To test this idea further, we then examined the effects of a three-fold increase in 5'-initiation activity. Figure 9C shows that when histidine codon translation rates are decreased around 0.002-fold, the 3'-ribosome loading was roughly four. In addition, the relative translational activity of the main GCN4 ORF is not impeded relative to the uORF1 translation rate (Figure 9D). This lends weight to the hypothesis that a decrease in the rate of translation of histidine codons causes a significant increase in ribosome loading on the GCN4 ORF during histidine starvation (treatment with 3-AT).
Ribosome loading on an mRNA may increase due to a limiting translational termination rate.
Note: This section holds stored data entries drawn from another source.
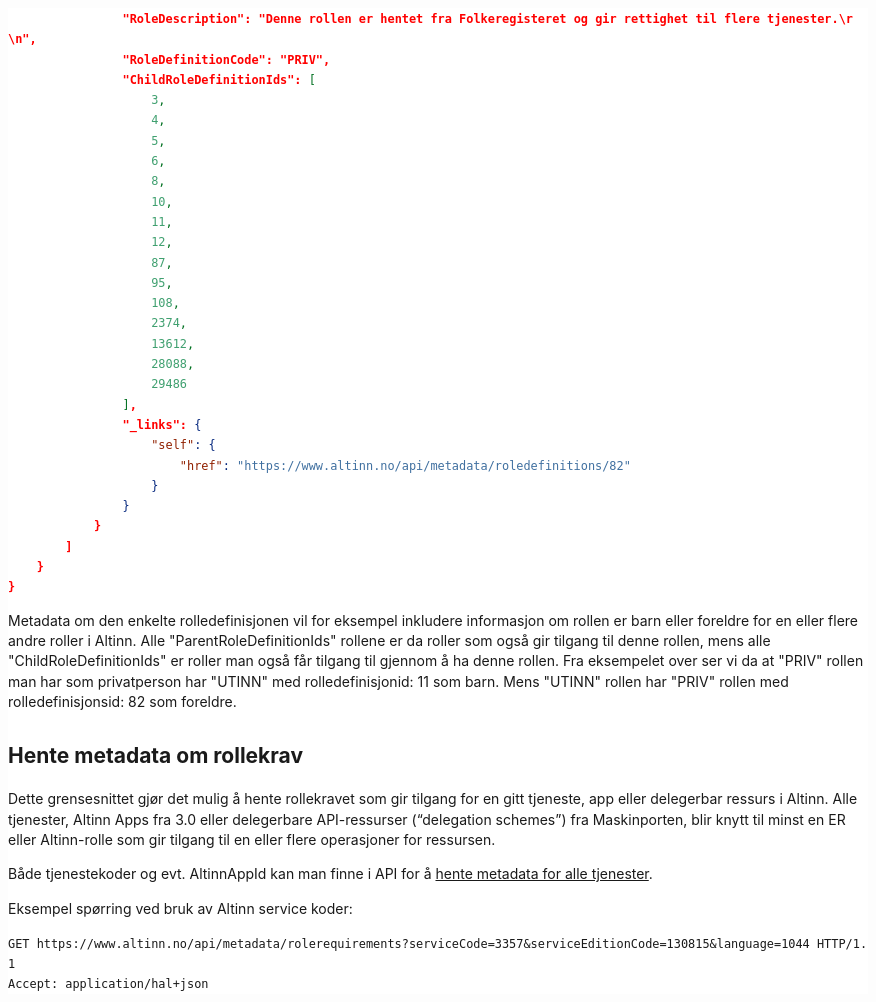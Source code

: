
 ```JSON
                "RoleDescription": "Denne rollen er hentet fra Folkeregisteret og gir rettighet til flere tjenester.\r\n",
                "RoleDefinitionCode": "PRIV",
                "ChildRoleDefinitionIds": [
                    3,
                    4,
                    5,
                    6,
                    8,
                    10,
                    11,
                    12,
                    87,
                    95,
                    108,
                    2374,
                    13612,
                    28088,
                    29486
                ],
                "_links": {
                    "self": {
                        "href": "https://www.altinn.no/api/metadata/roledefinitions/82"
                    }
                }
            }
        ]
    }
}
```

Metadata om den enkelte rolledefinisjonen vil for eksempel inkludere informasjon om rollen er barn eller foreldre for en eller flere andre roller i Altinn.
Alle "ParentRoleDefinitionIds" rollene er da roller som også gir tilgang til denne rollen, mens alle "ChildRoleDefinitionIds" er roller man også får tilgang til gjennom å ha denne rollen.
Fra eksempelet over ser vi da at "PRIV" rollen man har som privatperson har "UTINN" med rolledefinisjonid: 11 som barn. Mens "UTINN" rollen har "PRIV" rollen med rolledefinisjonsid: 82 som foreldre.

## Hente metadata om rollekrav

Dette grensesnittet gjør det mulig å hente rollekravet som gir tilgang for en gitt tjeneste, app eller delegerbar ressurs i Altinn.
Alle tjenester, Altinn Apps fra 3.0 eller delegerbare API-ressurser (“delegation schemes”) fra Maskinporten, blir knytt til minst en ER eller Altinn-rolle som gir tilgang til en eller flere operasjoner for ressursen. 

Både tjenestekoder og evt. AltinnAppId kan man finne i API for å [hente metadata for alle tjenester](/docs/api/rest/metadata/#hente-metadata-for-alle-tjenester).

Eksempel spørring ved bruk av Altinn service koder:
```HTTP
GET https://www.altinn.no/api/metadata/rolerequirements?serviceCode=3357&serviceEditionCode=130815&language=1044 HTTP/1.1
Accept: application/hal+json
```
This might also account for an increase in 3'-ribosome loading. Thus, we analysed the impact of translational termination upon ribosome loading on the GCN4 mRNA. Model 3 predicts that, under derepressing conditions, when translational termination becomes limiting, 5'-ribosome loading increases whilst 3'-ribosome loading decreases essentially to zero (data not shown). This is because, under these circumstances, ribosomes become restricted to the 5'-proximal region of the GCN4 mRNA before the uORF1 stop codon while they wait for translational termination. Hence, relatively few ribosomes are able to move beyond uORF1 to reach the GCN4 ORF. This in turn would lead to a significant decrease in 3'-ribosome loading. In conclusion, a limiting translational termination rate does not appear to account for the observed increase in 3'-ribosome loading under derepressing conditions.
Discussion
Factor X identity
Our modelling has provided insights into the identity of the cryptic Factor X, which was predicted to be one of the eukaryotic initiation factors involved in start codon selection, such as eIF1 or eIF5 [4]. Factor X is needed for GCN4 start codon selection, but is dispensable for uORF4 reinitiation. Model 1 predicts that the rate of Factor X binding increases under derepressing conditions. This could be explained either by an increase in eIF levels or by an increase in their rates of association with the translation initiation complex under derepressing conditions. However, the absolute abundance of eIFs does not change under repressing and derepressing conditions [20]. This prompted us to investigate the second possibility. A recent study suggests that eIF's bind the 40S ribosomal subunit cooperatively, such that the binding of one factor enhances the affinity of the initiation complex for other factors [9, 21, 22]. In addition, an intermediate eIF· eIF· eIF5 complex may be important for TC recruitment [23, 24]. Our model of general mRNA translation in yeast suggests that the level of eIF1· eIF3· eIF5 complex increases about 20-fold during histidine starvation (derepressing conditions) [25]. It is likely that this complex binds the 40S subunit faster than the individual eIFs, thereby mimicking an increased eIF5 level that was proposed by Grant and coworkers [4]. Hence, an increase in the level of the eIF1· eIF3· eIF5 complex formation, and the subsequent enhancement of eIF association with the 40S subunit, might explain the impact of Factor X upon translation.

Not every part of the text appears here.